**Collected data:**
◇ ◇ ◇

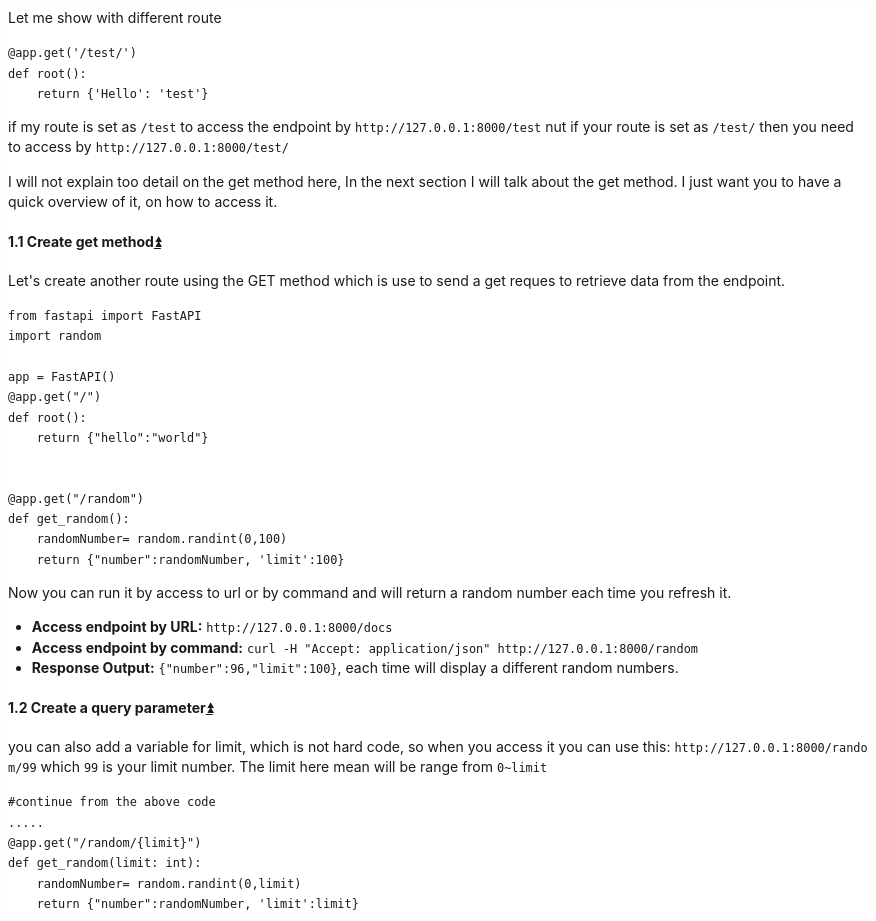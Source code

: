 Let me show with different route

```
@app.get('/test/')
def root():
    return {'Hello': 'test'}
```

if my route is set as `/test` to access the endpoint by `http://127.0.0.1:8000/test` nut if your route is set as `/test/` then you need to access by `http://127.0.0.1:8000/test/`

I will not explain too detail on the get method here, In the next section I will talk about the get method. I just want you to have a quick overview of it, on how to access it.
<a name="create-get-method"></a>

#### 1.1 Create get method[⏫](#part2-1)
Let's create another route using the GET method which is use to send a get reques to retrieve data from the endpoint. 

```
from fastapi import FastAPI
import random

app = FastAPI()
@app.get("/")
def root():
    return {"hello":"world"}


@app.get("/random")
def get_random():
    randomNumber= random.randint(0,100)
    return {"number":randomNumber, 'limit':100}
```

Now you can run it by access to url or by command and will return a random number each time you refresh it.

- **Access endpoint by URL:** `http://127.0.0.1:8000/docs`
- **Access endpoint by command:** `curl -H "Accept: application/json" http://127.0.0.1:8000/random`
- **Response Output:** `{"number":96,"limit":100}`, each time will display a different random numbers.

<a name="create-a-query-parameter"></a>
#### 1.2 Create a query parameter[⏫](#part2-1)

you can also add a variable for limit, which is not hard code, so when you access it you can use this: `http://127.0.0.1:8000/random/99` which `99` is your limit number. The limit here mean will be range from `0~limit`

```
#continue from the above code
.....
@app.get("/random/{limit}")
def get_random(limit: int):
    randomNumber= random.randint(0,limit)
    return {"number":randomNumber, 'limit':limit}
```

◇ ◇ ◇

Only the lines from the one containing "- **Access endpoint by URL:**" through the last line above belong in your answer. Retype them exactly.

- **Access endpoint by URL:** `http://127.0.0.1:8000/docs`
- **Access endpoint by command:** `curl -H "Accept: application/json" http://127.0.0.1:8000/random`
- **Response Output:** `{"number":96,"limit":100}`, each time will display a different random numbers.

<a name="create-a-query-parameter"></a>
#### 1.2 Create a query parameter[⏫](#part2-1)

you can also add a variable for limit, which is not hard code, so when you access it you can use this: `http://127.0.0.1:8000/random/99` which `99` is your limit number. The limit here mean will be range from `0~limit`

```
#continue from the above code
.....
@app.get("/random/{limit}")
def get_random(limit: int):
    randomNumber= random.randint(0,limit)
    return {"number":randomNumber, 'limit':limit}
```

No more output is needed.